Le 5 avril, soit quelque trois mois plus tard, patatras ! Dans un » flash spécial » de la télévision nationale diffusé vers 22 heures, le Secrétaire général de la présidence de la République, Toumani Djimé Diallo, annonce que le Premier ministre a démissionné et qu’il est remplacé par Moussa Mara, chargé de former un nouveau gouvernement.

A l’évidence, cette démission ne s’est pas faite dans la symbiose entre les deux têtes de l’exécutif. C’eût été le cas, Oumar Tatam Ly aurait eu droit aux « sincères félicitations » et un hommage appuyé du président IBK pour « le remarquable travail abattu » en un laps de temps aussi bref, comme il sied en pareille circonstance lorsque le chef de l’Etat et son chef de gouvernement se séparent en bonne intelligence et sans acrimonie.

Qui est-ce qui a donc pu conduire à une situation aussi inattendue ?

Plusieurs facteurs, nous semble-t-il.
D’abord, le peu d’empressement mis par IBK à conférer à la tacite reconduction de Oumar Tatam Ly dans sa fonction primatoriale la forme consacrée par la tradition républicaine. Une démission du gouvernement dès la proclamation des résultats définitifs des législatives, suivie d’une nouvelle nomination du Premier ministre sortant à son poste, puis de la mise en place d’un nouvel attelage, le tout couronné par une déclaration de politique générale adoptée, après un débat non feint retransmis en direct à la télévision, par l’Assemblée nationale. Un exercice indispensable qui tient lieu d’examen de passage pour le Premier ministre, à l’issue duquel, en tout cas, il est mieux à l’aise pour conduire sa mission, parce que désormais investi de la confiance des élus du peuple.
On peut comprendre que Oumar Tatam Ly se soit lassé d’attendre de son patron le geste qui lui aurait apporté cette consécration. D’autant plus que dans certains milieux politiques et la presse, les critiques se faisaient de plus en plus vives sur son incapacité à produire un programme de gouvernement et à faire «bouger les choses».

Second facteur qui a pu contribuer à la rupture entre IBK et son désormais ex-Premier ministre. Le premier voyage trop. Tout le monde en a fait le constat. Or, non seulement ces voyages interminables coûtent cher au trésor public, lui rapportent peu en retour mais, au surplus, ils impactent négativement l’action gouvernementale. En effet, à l’allure épisodique où se tiennent les conseils des ministres, des dossiers de première urgence sont renvoyés de semaine en semaine sans pouvoir être examinés et adoptés au risque de causer des dommages irréparables. Forcément, c’est le Premier ministre qui fait les frais des critiques de lourdeur voire d’incurie avérée de la machine gouvernementale.

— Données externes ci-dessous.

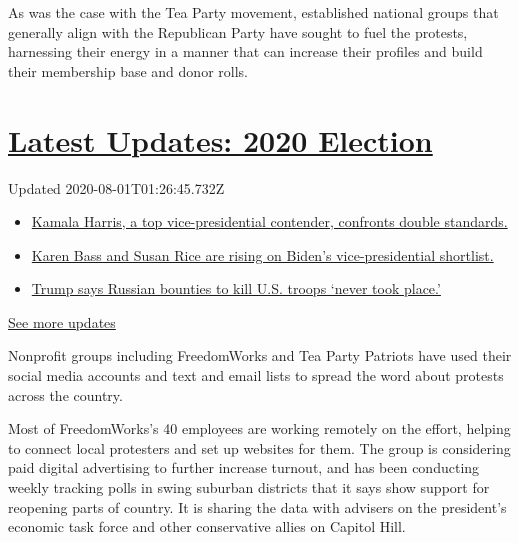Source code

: As was the case with the Tea Party movement, established national groups
that generally align with the Republican Party have sought to fuel the
protests, harnessing their energy in a manner that can increase their
profiles and build their membership base and donor rolls.

\hypertarget{latest-updates-2020-election}{%
\section{\texorpdfstring{\href{https://www.nytimes.com/2020/07/31/us/elections/biden-vs-trump.html?action=click\&pgtype=Article\&state=default\&region=MAIN_CONTENT_1\&context=storylines_live_updates}{Latest
Updates: 2020
Election}}{Latest Updates: 2020 Election}}\label{latest-updates-2020-election}}

Updated 2020-08-01T01:26:45.732Z

\begin{itemize}
\tightlist
\item
  \href{https://www.nytimes.com/2020/07/31/us/elections/biden-vs-trump.html?action=click\&pgtype=Article\&state=default\&region=MAIN_CONTENT_1\&context=storylines_live_updates\#link-29fdff45}{Kamala
  Harris, a top vice-presidential contender, confronts double
  standards.}
\item
  \href{https://www.nytimes.com/2020/07/31/us/elections/biden-vs-trump.html?action=click\&pgtype=Article\&state=default\&region=MAIN_CONTENT_1\&context=storylines_live_updates\#link-13ec3d9c}{Karen
  Bass and Susan Rice are rising on Biden's vice-presidential
  shortlist.}
\item
  \href{https://www.nytimes.com/2020/07/31/us/elections/biden-vs-trump.html?action=click\&pgtype=Article\&state=default\&region=MAIN_CONTENT_1\&context=storylines_live_updates\#link-49e9a016}{Trump
  says Russian bounties to kill U.S. troops `never took place.'}
\end{itemize}

\href{https://www.nytimes.com/2020/07/31/us/elections/biden-vs-trump.html?action=click\&pgtype=Article\&state=default\&region=MAIN_CONTENT_1\&context=storylines_live_updates}{See
more updates}

Nonprofit groups including FreedomWorks and Tea Party Patriots have used
their social media accounts and text and email lists to spread the word
about protests across the country.

Most of FreedomWorks's 40 employees are working remotely on the effort,
helping to connect local protesters and set up websites for them. The
group is considering paid digital advertising to further increase
turnout, and has been conducting weekly tracking polls in swing suburban
districts that it says show support for reopening parts of country. It
is sharing the data with advisers on the president's economic task force
and other conservative allies on Capitol Hill.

Enfin, troisième facteur qui a pu déterminer Oumar Tatam Ly à jeter l’éponge : la guerre sourde mais implacable que lui livraient les caciques du RPM au motif qu’il était un intrus, un rallié de la vingt-cinquième heure venu leur ravir le fruit de treize années de lutte opiniâtre, ponctuée d’écueils et de sacrifices de toutes sortes. A la place de l’ex-conseiller spécial du Gouverneur de la BCEAO à Dakar, ils eussent préféré Dr Bocar Tréta, le fidèle qui a claqué la porte de l’ADEMA pour suivre IBK dans sa démission spectaculaire de la présidence de ce parti. Membre co-fondateur du Rassemblement pour le Mali (RPM) il fut, semble-t-il, l’un des trois hommes commis auprès de IBK dans son exil ouagalais pour le convaincre de regagner le bercail et de prendre la présidence du parti en gestation.
Considérant que l’une de ses responsabilités de secrétaire général du parti du tisserand est de promouvoir les cadres de cette formation politique aux postes stratégiques de l’administration pour mieux garantir les actions entreprises et, par là-même, renforcer l’influence du RPM, Dr Bocari Tréta a vite fait d’empiéter sur les plates-bandes d’Oumar Tatam Ly dont l’une des prérogatives constitutionnelles est d’être «le chef de (cette) administration». De surcroit, ce dernier n’est pas spécialement ce qu’on appelle » un homme aux ordres « . Aussi, les relations entre les deux personnages sont-elles passées rapidement de la méfiance réciproque à une hostilité à peine voilée.
Les nombreuses tentatives de Oumar Tatam Ly pour obtenir du président IBK son feu vert pour «doter le gouvernement de compétences accrues» n’ayant pas abouti, il s’est résigné à rendre le tablier.
Pour combler le vide créé par son retrait précipité, IBK a porté Moussa Mara au poste de Premier ministre. Un choix qui pourrait se révéler un pis-aller. En effet, à la différence de son prédécesseur (un banquier inoffensif venu prêter main forte à son tonton devenu président) Moussa Mara est un leader politique qui possède son propre agenda : se hisser à la plus haute charge de l’Etat malien. IBK vient de lui en fournir l’occasion inespérée. Son succès dans sa nouvelle mission sera comptabilisé à son propre actif. Tréta et son clan, qui ne se sentent pas pour le moment assez forts pour désavouer une initiative même jugée malheureuse d’IBK, n’en ignorent rien et ne lui en laisseront pas la latitude. Il lui rendront la tâche plus difficile qu’à son prédécesseur.

Le plus urgent pour eux sera de réparer le tort criard que le Grand Manitou IBK leur a causé dans le gouvernement sortant : le RPM n’y contrôlait aucun des cinq portefeuilles dits de souveraineté : Affaires étrangères et coopération internationale, Défense, Administration territoriale, Economie et Finances, Justice. Comble du mépris dans lequel ils ont été tenus : Tréta, qui y gérait le département de l’agriculture, n’arrivait qu’en septième position dans la hiérarchie gouvernementale.

La promotion faite à Mara fera aussi grincer les dents au sein des autres composantes de la majorité présidentielle. Au sortir des législatives de décembre 2013, son parti Yelema s’est trouvé au bas de l’échelle avec un seul siège alors que l’ADEMA en a conquis 15, la CODEM 5, le CNID 4, le MPR et l’ASMA (3 chacun) le MIRIA et l’UMRDA (2 chacun). Ces alliés ne peuvent comprendre que le moins représentatif d’entre eux soit hissé au poste le plus élevé du gouvernement. C’est une négation de la démocratie, une insulte au vote des électeurs, entend-on déjà dire. IBK est accusé d’être un émule d’ATT dans le peu de cas qu’il faisait des suffrages sortis des urnes pour former des gouvernements fantaisistes, à la limite de l’absurde. Toutes choses ayant contribué à affaiblir la démocratie malienne et à lui imprimer une image caricaturale.

Assurément Moussa Mara à la primature, c’est un risque accru pour la stabilité, la cohésion et lefficacité de la majorité au pouvoir.